Please copy, exactly as written, the span from the first line below to the line that contains "списков, в первом", including both, and skip the pictures.

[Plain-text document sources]
- - - - -

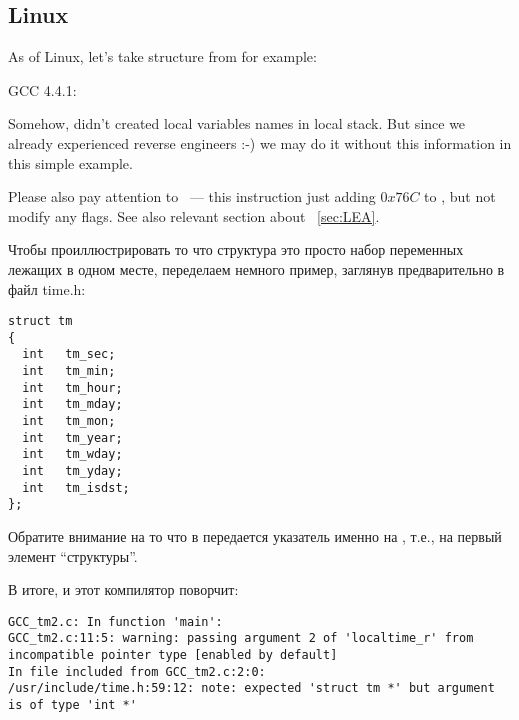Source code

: \subsection{Linux}

{As of Linux, let's take  structure from  for example:}



 GCC 4.4.1:

\IFRU{}{}

{Somehow, \IDA didn't created local variables names in local stack.
But since we already experienced reverse engineers :-) we may do it without this information in 
this simple example.}

{Please also pay attention to  ~--- this instruction just adding $0x76C$ to \EAX,
but not modify any flags. See also relevant section about \LEA{}~\ref{sec:LEA}.}

Чтобы проиллюстрировать то что структура это просто набор переменных лежащих в одном месте, переделаем немного
пример, заглянув предварительно в файл time.h:

\begin{lstlisting}[caption=time.h]
struct tm
{
  int	tm_sec;
  int	tm_min;
  int	tm_hour;
  int	tm_mday;
  int	tm_mon;
  int	tm_year;
  int	tm_wday;
  int	tm_yday;
  int	tm_isdst;
};
\end{lstlisting}



Обратите внимание на то что в  передается указатель именно на , 
т.е., на первый элемент ``структуры''.

В итоге, и этот компилятор поворчит:

\begin{lstlisting}[caption=GCC 4.7.3]
GCC_tm2.c: In function 'main':
GCC_tm2.c:11:5: warning: passing argument 2 of 'localtime_r' from incompatible pointer type [enabled by default]
In file included from GCC_tm2.c:2:0:
/usr/include/time.h:59:12: note: expected 'struct tm *' but argument is of type 'int *'
\end{lstlisting}

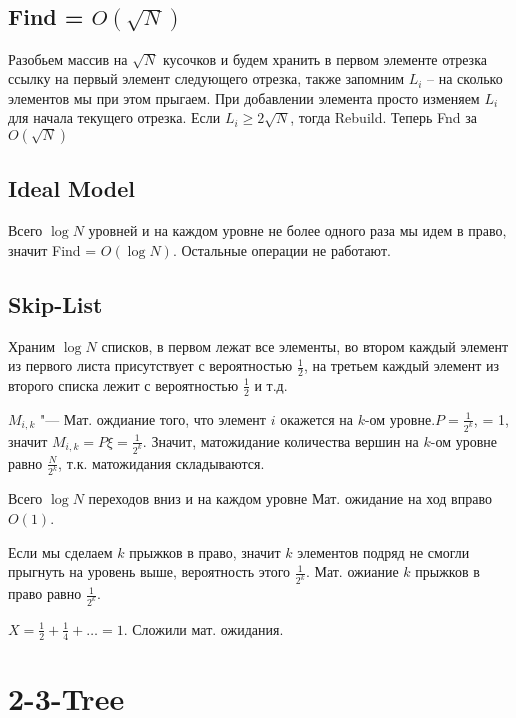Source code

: \subsection{Find = $O(\sqrt{N})$}

Разобьем массив на $\sqrt{N}$ кусочков и будем хранить в первом элементе отрезка ссылку на первый элемент следующего отрезка, также запомним $L_{i}$ -- на сколько элементов мы при этом прыгаем. При добавлении элемента просто изменяем $L_{i}$ для начала текущего отрезка. Если $L_{i} \geqslant 2 \sqrt{N}$, тогда Rebuild. Теперь Fnd за $O(\sqrt{N})$\\



\subsection{Ideal Model}


Всего $\log{N}$ уровней и на каждом уровне не более одного раза мы идем в право, значит Find = $O(\log{N})$. Остальные операции не работают.


\subsection{Skip-List}

Храним $\log{N}$ списков, в первом лежат все элементы, во втором каждый элемент из первого листа присутствует с вероятностью $\frac{1}{2}$, на третьем каждый элемент из второго списка лежит с вероятностью $\frac{1}{2}$ и т.д.

$M_{i, k}$ "--- Мат. ождиание того, что элемент $i$ окажется на $k$-ом уровне.$ P = \frac{1}{2^{k}}$, \xi = 1, значит $M_{i,k} = P \xi = \frac{1}{2^{k}}$.
Значит, матожидание количества вершин на $k$-ом уровне равно $\frac{N}{2^{k}}$, т.к. матожидания складываются.

Всего $\log{N}$ переходов вниз и на каждом уровне Мат. ожидание на ход вправо $O(1)$.

Если мы сделаем $k$ прыжков в право, значит $k$ элементов подряд не смогли прыгнуть на уровень выше, вероятность этого $\frac{1}{2^{k}}$. Мат. ожиание $k$ прыжков в право равно $\frac{1}{2^{k}}$.

$X = \frac{1}{2} + \frac{1}{4} + \dots = 1$. Сложили мат. ожидания.

\section{2-3-Tree}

- - - - -

▸ **TASK ANSWER**
Source code

: \subsection{Linux}

{As of Linux, let's take  structure from  for example:}



 GCC 4.4.1:

\IFRU{}{}

{Somehow, \IDA didn't created local variables names in local stack.
But since we already experienced reverse engineers :-) we may do it without this information in 
this simple example.}

{Please also pay attention to  ~--- this instruction just adding $0x76C$ to \EAX,
but not modify any flags. See also relevant section about \LEA{}~\ref{sec:LEA}.}

Чтобы проиллюстрировать то что структура это просто набор переменных лежащих в одном месте, переделаем немного
пример, заглянув предварительно в файл time.h:

\begin{lstlisting}[caption=time.h]
struct tm
{
  int	tm_sec;
  int	tm_min;
  int	tm_hour;
  int	tm_mday;
  int	tm_mon;
  int	tm_year;
  int	tm_wday;
  int	tm_yday;
  int	tm_isdst;
};
\end{lstlisting}



Обратите внимание на то что в  передается указатель именно на , 
т.е., на первый элемент ``структуры''.

В итоге, и этот компилятор поворчит:

\begin{lstlisting}[caption=GCC 4.7.3]
GCC_tm2.c: In function 'main':
GCC_tm2.c:11:5: warning: passing argument 2 of 'localtime_r' from incompatible pointer type [enabled by default]
In file included from GCC_tm2.c:2:0:
/usr/include/time.h:59:12: note: expected 'struct tm *' but argument is of type 'int *'
\end{lstlisting}

Source code

: \subsection{Find = $O(\sqrt{N})$}

Разобьем массив на $\sqrt{N}$ кусочков и будем хранить в первом элементе отрезка ссылку на первый элемент следующего отрезка, также запомним $L_{i}$ -- на сколько элементов мы при этом прыгаем. При добавлении элемента просто изменяем $L_{i}$ для начала текущего отрезка. Если $L_{i} \geqslant 2 \sqrt{N}$, тогда Rebuild. Теперь Fnd за $O(\sqrt{N})$\\



\subsection{Ideal Model}


Всего $\log{N}$ уровней и на каждом уровне не более одного раза мы идем в право, значит Find = $O(\log{N})$. Остальные операции не работают.


\subsection{Skip-List}

Храним $\log{N}$ списков, в первом лежат все элементы, во втором каждый элемент из первого листа присутствует с вероятностью $\frac{1}{2}$, на третьем каждый элемент из второго списка лежит с вероятностью $\frac{1}{2}$ и т.д.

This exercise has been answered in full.